The input data consists of :

Procedure : Making the data sheet 

The first step was to tabulate the data from these diverse sources into a single spreadsheet.

  1. The 2001 census contains statewise (and UT wise) overall population data.
  2. The 2001 census has tabulated SC and ST data in all states and UTs.
  3. The NSSO data contains data for only the major indian states of (Punjab, Haryana, Raj, UP, Bihar, Assam, West Bengal, Orissa, MP, Guj, Mah, AP, Karnataka, Kerala, and TN).

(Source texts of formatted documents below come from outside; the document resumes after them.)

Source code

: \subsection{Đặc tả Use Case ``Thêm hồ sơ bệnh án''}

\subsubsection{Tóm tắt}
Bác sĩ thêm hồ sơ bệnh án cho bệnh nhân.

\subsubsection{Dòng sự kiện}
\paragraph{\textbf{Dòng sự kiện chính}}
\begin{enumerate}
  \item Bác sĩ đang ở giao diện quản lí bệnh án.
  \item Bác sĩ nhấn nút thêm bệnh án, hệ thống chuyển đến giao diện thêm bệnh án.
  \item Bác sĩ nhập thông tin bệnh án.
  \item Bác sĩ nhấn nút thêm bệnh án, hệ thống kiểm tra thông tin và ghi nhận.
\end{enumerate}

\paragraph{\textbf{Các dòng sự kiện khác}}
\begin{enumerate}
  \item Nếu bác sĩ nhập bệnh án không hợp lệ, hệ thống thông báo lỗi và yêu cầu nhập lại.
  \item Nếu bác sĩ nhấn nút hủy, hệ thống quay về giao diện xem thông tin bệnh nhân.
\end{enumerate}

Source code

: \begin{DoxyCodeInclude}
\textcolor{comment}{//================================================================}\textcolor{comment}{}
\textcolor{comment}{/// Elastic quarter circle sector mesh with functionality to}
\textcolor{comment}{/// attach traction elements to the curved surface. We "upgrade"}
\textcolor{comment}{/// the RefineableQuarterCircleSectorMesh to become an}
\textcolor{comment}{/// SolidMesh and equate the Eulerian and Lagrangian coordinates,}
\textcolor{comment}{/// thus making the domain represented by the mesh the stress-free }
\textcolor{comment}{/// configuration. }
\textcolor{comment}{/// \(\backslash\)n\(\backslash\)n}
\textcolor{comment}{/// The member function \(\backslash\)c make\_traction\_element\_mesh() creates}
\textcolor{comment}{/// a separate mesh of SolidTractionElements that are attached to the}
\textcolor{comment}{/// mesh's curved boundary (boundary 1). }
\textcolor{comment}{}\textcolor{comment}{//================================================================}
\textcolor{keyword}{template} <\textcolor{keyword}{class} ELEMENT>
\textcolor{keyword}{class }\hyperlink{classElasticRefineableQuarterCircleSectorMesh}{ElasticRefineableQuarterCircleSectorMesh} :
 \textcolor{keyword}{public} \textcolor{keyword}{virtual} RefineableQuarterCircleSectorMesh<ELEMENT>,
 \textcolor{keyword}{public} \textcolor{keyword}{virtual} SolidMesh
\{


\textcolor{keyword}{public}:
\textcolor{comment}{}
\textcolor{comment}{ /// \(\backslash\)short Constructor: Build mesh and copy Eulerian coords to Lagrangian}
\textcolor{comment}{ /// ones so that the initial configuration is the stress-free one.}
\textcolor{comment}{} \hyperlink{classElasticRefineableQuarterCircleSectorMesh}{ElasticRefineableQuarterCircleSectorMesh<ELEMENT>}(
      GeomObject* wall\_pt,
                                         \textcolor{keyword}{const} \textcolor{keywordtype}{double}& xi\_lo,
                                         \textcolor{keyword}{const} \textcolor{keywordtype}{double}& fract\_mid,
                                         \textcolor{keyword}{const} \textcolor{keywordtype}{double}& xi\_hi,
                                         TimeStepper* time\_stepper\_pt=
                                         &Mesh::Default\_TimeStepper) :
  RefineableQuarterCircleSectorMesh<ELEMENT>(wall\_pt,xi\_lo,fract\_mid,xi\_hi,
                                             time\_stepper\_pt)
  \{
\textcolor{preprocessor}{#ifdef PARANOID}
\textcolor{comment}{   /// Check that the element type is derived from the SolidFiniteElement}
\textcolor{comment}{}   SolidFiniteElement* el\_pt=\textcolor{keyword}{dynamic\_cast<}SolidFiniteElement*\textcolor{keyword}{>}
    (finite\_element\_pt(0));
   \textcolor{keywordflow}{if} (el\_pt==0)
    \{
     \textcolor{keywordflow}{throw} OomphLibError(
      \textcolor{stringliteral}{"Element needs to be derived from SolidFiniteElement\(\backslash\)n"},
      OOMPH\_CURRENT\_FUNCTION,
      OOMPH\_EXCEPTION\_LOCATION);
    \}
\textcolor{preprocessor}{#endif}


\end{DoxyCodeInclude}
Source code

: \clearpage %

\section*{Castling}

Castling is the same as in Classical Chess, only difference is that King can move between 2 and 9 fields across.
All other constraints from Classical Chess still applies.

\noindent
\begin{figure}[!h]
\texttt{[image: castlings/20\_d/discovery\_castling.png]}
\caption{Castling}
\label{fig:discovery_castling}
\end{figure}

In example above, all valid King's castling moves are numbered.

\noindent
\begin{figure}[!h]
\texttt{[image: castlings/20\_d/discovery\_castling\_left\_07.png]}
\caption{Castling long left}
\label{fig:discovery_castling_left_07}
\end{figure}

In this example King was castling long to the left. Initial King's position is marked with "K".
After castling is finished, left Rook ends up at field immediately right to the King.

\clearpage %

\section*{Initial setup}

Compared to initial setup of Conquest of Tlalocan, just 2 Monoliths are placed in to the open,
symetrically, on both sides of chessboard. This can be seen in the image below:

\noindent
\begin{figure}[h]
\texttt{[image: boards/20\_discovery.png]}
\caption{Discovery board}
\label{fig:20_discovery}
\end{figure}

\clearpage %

So out of 28 states and 7 UTs – NSSO has data for 15 major states and no UTs.
  4. The NSSO data does not account for new states Uttaranchal, Jharkhand, Chattisgarh.
  5. The NSSO data contains distribution of OBCs by rural and urban. So we need to combine them into a single count. For example in state X, if 10 % of rural population is OBC – and 20% of urban population is OBC. Then we need the state wide rural / urban count to arrive at a final number. This data can be found in the 2001 census.
  6. Using the above data, we can arrive at statewise ST/SC/OBC/FC percentages for the 15 states.
  7. For the remaining states and UTs, we do not have data. We cant do much about them.
  8. Some simple spreadsheet calculations gives us this data sheet.
  9. For states that did not have the NSSO data on OBC and FC (Others), we assumed the national average so that holes would not appear on the cartogram. This approach is debatable because the northeast states do not have many castes in the OBC group, J&K may also be wrong on the lower side. Using the national average is better than guessing wildly for the missing states and UTs.

Now what! We went through so much trouble to produce the most unreadable output.  This is too boring to even think about understanding it.

So, enter the cartogram.

Procedure : Making the cartogram

I had major trouble with this before figuring it out with some help.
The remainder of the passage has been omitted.